**Records to use**:
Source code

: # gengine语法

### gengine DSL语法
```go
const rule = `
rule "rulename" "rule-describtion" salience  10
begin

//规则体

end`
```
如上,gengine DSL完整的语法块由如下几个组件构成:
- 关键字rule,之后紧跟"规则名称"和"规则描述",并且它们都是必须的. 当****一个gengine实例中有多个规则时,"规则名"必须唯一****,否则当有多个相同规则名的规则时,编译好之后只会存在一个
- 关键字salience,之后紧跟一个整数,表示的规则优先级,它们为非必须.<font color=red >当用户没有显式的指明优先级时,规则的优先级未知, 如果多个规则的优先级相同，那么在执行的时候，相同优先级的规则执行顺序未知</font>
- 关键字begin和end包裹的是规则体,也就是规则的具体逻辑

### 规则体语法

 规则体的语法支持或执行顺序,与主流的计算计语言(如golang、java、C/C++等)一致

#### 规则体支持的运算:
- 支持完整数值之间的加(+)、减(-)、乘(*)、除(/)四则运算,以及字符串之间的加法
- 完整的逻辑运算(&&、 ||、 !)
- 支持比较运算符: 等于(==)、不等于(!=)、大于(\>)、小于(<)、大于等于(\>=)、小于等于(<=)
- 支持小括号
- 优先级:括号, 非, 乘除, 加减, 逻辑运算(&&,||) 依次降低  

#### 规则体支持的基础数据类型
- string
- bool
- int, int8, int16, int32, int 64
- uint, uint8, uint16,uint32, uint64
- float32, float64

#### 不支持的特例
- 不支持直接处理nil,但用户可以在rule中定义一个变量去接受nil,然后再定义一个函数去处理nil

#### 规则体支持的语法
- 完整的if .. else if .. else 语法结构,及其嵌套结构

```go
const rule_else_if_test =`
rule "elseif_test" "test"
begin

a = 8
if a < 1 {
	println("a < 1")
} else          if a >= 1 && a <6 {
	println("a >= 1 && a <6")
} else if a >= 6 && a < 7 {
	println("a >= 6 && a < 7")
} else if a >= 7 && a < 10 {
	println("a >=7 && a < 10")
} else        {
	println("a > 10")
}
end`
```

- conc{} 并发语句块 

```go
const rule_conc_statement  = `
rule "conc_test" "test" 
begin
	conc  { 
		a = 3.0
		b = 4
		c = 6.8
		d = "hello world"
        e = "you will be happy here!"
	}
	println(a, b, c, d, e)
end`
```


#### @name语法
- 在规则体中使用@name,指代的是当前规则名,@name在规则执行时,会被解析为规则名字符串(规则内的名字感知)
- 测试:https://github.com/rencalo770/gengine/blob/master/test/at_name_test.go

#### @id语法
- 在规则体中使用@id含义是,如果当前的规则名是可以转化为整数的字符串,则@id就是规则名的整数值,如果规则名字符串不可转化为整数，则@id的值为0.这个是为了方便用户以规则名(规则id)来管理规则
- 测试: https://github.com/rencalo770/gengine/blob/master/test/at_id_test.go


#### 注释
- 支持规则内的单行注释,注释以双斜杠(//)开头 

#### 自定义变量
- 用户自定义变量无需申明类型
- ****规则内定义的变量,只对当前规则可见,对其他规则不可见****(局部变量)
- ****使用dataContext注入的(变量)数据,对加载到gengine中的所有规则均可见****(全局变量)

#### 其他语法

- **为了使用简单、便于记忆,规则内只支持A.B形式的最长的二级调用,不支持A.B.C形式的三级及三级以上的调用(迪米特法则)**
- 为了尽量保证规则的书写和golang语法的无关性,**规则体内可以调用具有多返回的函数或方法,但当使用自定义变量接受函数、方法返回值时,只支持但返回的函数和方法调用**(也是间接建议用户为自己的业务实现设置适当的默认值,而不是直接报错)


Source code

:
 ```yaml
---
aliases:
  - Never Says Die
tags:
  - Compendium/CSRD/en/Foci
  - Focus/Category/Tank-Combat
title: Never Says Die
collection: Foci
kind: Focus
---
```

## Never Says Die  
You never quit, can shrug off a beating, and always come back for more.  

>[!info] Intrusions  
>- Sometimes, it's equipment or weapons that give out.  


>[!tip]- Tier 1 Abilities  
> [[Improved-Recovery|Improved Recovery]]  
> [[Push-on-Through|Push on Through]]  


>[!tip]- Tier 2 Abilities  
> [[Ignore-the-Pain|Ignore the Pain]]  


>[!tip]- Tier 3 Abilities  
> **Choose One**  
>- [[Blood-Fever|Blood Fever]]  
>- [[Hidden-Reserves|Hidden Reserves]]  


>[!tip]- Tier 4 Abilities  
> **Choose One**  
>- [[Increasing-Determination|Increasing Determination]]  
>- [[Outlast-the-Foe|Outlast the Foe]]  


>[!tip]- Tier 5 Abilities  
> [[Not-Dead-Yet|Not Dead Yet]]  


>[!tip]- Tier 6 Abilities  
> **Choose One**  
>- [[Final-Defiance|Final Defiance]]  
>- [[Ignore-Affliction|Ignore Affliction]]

**Exercise requirements**: In the records above, find the line containing "- 用户自定义变量无需申明类型"; please retype it and every line after it through the last line, exactly and with nothing else.

**Task solution**:
- 用户自定义变量无需申明类型
- ****规则内定义的变量,只对当前规则可见,对其他规则不可见****(局部变量)
- ****使用dataContext注入的(变量)数据,对加载到gengine中的所有规则均可见****(全局变量)

#### 其他语法

- **为了使用简单、便于记忆,规则内只支持A.B形式的最长的二级调用,不支持A.B.C形式的三级及三级以上的调用(迪米特法则)**
- 为了尽量保证规则的书写和golang语法的无关性,**规则体内可以调用具有多返回的函数或方法,但当使用自定义变量接受函数、方法返回值时,只支持但返回的函数和方法调用**(也是间接建议用户为自己的业务实现设置适当的默认值,而不是直接报错)


Source code

:
 ```yaml
---
aliases:
  - Never Says Die
tags:
  - Compendium/CSRD/en/Foci
  - Focus/Category/Tank-Combat
title: Never Says Die
collection: Foci
kind: Focus
---
```

## Never Says Die  
You never quit, can shrug off a beating, and always come back for more.  

>[!info] Intrusions  
>- Sometimes, it's equipment or weapons that give out.  


>[!tip]- Tier 1 Abilities  
> [[Improved-Recovery|Improved Recovery]]  
> [[Push-on-Through|Push on Through]]  


>[!tip]- Tier 2 Abilities  
> [[Ignore-the-Pain|Ignore the Pain]]  


>[!tip]- Tier 3 Abilities  
> **Choose One**  
>- [[Blood-Fever|Blood Fever]]  
>- [[Hidden-Reserves|Hidden Reserves]]  


>[!tip]- Tier 4 Abilities  
> **Choose One**  
>- [[Increasing-Determination|Increasing Determination]]  
>- [[Outlast-the-Foe|Outlast the Foe]]  


>[!tip]- Tier 5 Abilities  
> [[Not-Dead-Yet|Not Dead Yet]]  


>[!tip]- Tier 6 Abilities  
> **Choose One**  
>- [[Final-Defiance|Final Defiance]]  
>- [[Ignore-Affliction|Ignore Affliction]]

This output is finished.